In the recent court case of Witcher v. Early (In re Witcher) (11th Cir., 2012), the 11th Circuit Court of Appeals held that even though the debtors passed the "means test" contained in the Bankruptcy Code, and therefore their case was not "presumed to be an abuse," their case should still be dismissed because the debtors' ability to pay their debts can be taken into account as part of the "totality of circumstances" analysis contained in Sec. 707(b)(3) of the Bankruptcy Code.
In this case, the debtors were proposing to keep certain luxury items, including a camper, a boat, a trailer, and a tractor, and continue to make payments on these items, while paying nothing to their unsecured debts. In other words, if they did not pay for their "toys," they would be able to pay something to their unsecured debts, under a chapter 13 plan.
The trial (bankruptcy) court found that:
"the Debtors' ability to pay, as well as their reluctance to change their lifestyle in order to provide a distribution to creditors, together indicate that granting relief in this chapter 7 case would be an abuse." Because "a meaningful distribution to unsecured creditors could be made by simply surrendering those items that are being kept for merely recreational purposes," reasoned the court, the Witchers' decision to keep paying for these "unnecessary, luxury items" showed that they were not prepared to earnestly engage in the "give and take process" of bankruptcy."
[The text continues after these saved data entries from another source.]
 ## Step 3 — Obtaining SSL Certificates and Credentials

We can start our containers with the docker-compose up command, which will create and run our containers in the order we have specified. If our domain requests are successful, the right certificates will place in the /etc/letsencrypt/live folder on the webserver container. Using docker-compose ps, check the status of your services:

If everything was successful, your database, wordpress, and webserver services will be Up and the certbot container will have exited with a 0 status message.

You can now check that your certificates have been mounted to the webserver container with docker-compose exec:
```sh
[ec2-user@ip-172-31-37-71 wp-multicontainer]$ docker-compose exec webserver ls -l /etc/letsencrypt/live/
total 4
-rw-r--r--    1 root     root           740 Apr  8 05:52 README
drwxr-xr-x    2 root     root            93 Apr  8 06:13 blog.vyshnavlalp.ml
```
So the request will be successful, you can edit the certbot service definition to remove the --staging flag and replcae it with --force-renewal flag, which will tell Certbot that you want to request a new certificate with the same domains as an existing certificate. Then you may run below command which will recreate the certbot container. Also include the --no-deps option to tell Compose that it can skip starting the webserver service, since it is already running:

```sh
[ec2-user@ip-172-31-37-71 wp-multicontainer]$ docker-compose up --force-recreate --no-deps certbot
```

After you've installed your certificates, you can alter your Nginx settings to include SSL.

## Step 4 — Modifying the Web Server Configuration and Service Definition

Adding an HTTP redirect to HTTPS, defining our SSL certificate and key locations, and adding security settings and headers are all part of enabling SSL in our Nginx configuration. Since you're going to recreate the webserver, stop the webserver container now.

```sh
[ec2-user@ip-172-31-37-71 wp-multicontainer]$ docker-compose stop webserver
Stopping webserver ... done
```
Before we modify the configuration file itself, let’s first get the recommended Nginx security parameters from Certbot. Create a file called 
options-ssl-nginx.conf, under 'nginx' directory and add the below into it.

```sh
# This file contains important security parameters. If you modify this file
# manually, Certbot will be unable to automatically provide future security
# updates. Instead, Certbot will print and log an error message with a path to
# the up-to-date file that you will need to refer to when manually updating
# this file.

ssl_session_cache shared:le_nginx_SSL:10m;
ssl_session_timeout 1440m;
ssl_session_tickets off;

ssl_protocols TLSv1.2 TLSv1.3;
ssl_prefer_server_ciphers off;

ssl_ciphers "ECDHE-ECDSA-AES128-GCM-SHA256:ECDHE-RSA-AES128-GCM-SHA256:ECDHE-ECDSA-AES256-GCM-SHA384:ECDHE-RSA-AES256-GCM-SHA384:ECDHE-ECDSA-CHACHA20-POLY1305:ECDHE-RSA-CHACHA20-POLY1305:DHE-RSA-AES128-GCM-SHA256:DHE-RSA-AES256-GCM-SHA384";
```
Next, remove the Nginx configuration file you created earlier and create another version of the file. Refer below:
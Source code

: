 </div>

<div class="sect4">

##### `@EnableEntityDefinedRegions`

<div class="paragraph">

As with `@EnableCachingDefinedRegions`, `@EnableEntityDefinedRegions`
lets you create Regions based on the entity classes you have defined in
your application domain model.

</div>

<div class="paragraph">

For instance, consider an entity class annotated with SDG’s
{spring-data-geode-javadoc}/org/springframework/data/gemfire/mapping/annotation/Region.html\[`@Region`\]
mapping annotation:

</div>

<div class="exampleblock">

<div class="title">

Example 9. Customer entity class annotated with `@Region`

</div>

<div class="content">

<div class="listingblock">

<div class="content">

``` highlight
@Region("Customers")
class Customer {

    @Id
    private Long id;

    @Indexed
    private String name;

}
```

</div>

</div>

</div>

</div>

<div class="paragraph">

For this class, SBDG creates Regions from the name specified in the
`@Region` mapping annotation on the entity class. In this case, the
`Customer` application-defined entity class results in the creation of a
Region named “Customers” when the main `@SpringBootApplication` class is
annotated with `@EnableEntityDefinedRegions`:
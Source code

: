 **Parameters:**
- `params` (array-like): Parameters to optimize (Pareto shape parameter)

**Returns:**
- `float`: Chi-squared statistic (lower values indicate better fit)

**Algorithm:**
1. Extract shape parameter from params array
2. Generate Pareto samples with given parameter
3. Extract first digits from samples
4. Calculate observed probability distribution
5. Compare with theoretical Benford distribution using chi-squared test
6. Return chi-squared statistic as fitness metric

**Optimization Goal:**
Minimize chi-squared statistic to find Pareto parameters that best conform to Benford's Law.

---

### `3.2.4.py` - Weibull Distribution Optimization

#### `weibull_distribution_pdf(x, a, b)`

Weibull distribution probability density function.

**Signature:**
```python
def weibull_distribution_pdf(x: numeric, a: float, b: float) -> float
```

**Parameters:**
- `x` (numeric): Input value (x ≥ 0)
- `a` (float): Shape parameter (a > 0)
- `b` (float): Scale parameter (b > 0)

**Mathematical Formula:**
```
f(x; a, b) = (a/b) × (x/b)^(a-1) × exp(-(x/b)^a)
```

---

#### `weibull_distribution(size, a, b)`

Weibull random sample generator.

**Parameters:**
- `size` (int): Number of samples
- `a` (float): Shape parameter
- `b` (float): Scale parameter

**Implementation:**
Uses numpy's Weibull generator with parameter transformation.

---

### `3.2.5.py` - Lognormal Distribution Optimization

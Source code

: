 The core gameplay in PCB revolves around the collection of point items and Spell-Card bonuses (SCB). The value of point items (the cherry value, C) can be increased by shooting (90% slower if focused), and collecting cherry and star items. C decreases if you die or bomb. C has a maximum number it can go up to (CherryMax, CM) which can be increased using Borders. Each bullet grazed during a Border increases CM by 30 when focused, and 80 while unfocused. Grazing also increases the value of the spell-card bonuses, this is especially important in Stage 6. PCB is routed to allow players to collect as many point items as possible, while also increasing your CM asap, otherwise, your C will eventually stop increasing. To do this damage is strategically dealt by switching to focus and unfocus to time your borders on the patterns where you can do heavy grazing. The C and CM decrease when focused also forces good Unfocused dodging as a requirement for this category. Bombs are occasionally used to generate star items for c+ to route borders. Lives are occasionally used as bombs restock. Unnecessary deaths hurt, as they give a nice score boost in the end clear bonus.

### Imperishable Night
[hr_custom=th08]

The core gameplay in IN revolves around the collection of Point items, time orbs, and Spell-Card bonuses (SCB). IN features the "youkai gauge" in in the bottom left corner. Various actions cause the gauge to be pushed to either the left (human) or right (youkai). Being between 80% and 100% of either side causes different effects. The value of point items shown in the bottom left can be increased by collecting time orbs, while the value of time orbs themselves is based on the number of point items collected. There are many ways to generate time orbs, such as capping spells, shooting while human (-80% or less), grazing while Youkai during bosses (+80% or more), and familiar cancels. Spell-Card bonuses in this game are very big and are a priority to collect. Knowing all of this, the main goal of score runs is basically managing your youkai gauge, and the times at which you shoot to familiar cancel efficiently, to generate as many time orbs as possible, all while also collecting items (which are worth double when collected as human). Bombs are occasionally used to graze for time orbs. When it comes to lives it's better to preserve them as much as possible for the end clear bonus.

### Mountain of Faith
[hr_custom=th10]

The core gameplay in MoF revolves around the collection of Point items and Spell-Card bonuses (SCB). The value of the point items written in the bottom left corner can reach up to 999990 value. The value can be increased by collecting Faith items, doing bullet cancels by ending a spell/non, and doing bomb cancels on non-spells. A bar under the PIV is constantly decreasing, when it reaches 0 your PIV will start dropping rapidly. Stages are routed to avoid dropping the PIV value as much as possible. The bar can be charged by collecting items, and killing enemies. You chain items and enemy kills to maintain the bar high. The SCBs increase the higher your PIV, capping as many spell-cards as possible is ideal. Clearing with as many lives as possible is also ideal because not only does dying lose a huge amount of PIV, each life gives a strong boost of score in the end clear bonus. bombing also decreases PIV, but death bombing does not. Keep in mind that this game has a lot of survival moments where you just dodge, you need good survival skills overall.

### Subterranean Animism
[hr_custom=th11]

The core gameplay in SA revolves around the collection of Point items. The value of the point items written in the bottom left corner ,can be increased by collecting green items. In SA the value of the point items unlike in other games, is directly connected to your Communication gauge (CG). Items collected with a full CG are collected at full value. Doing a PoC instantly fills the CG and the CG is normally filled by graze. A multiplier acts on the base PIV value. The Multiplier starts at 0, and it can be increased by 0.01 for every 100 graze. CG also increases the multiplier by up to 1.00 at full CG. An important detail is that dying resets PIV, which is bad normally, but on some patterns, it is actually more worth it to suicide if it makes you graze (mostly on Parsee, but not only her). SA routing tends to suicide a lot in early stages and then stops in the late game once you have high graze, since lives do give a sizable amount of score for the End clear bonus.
And the 11th Circuit agreed, holding that a debtor's ability to pay is one factor that may be considered in determining whether the "totality of circumstances" indicates that a chapter 7 case should be dismissed.
So even though your case may meet the "mechanical" means test of Sec. 707(b)(2) of the Bankruptcy Code, the Court can still consider your ability to pay as one factor in the "totality of circumstances" of your situation and decide that you are not entitled to continue in Chapter 7 and receive a discharge.
This is yet another reason to have an expert bankruptcy lawyer help you with your case, particularly if you are trying to file chapter 7 and yet keep luxury items that you still owe money on, like a Harley Davidson, a camper, a boat, RV, or ATV. The case does not say that you cannot do it, but it does say that your continuing to pay for such items and at the same time proposing to discharge or cancel your unsecured debts, is something that a court can take into account in deciding whether or not to grant you a chapter 7 discharge.